### [Problem to solve]
Repeat verbatim, and only, the lines of the data below, beginning at the line that contains "### User Management" and stopping after the line that contains "### Training Plan Framework".

═════ Source information

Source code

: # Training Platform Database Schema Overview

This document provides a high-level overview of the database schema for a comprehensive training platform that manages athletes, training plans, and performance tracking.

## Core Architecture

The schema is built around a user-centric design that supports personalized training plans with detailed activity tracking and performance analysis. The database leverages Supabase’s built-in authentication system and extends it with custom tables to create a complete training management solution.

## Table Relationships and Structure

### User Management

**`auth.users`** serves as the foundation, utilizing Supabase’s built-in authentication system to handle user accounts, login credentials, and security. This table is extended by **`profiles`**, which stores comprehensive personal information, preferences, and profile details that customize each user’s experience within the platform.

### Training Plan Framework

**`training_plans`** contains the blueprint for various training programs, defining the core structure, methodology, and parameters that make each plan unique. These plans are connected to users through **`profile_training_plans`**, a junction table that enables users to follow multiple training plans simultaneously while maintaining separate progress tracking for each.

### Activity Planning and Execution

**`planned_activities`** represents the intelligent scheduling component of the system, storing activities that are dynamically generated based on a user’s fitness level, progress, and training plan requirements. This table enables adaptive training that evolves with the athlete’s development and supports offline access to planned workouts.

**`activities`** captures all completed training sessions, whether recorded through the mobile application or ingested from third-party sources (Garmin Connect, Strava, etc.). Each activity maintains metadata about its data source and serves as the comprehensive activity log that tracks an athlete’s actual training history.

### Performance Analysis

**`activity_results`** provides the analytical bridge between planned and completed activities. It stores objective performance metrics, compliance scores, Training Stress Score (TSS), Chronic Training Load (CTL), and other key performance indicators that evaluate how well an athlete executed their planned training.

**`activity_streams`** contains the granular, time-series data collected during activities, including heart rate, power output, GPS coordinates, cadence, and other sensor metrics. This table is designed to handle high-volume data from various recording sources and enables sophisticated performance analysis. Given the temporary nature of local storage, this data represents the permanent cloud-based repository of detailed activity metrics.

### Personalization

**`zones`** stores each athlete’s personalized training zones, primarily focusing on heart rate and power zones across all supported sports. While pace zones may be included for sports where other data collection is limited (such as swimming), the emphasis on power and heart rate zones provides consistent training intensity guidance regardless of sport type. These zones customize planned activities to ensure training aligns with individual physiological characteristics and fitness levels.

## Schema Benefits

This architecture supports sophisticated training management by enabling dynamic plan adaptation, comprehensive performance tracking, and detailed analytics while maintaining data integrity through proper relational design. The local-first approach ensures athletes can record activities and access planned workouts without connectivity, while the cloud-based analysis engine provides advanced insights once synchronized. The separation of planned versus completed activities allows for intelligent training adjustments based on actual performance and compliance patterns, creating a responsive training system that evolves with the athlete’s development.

══════════

### [Finished exercise]
### User Management

**`auth.users`** serves as the foundation, utilizing Supabase’s built-in authentication system to handle user accounts, login credentials, and security. This table is extended by **`profiles`**, which stores comprehensive personal information, preferences, and profile details that customize each user’s experience within the platform.

### Training Plan Framework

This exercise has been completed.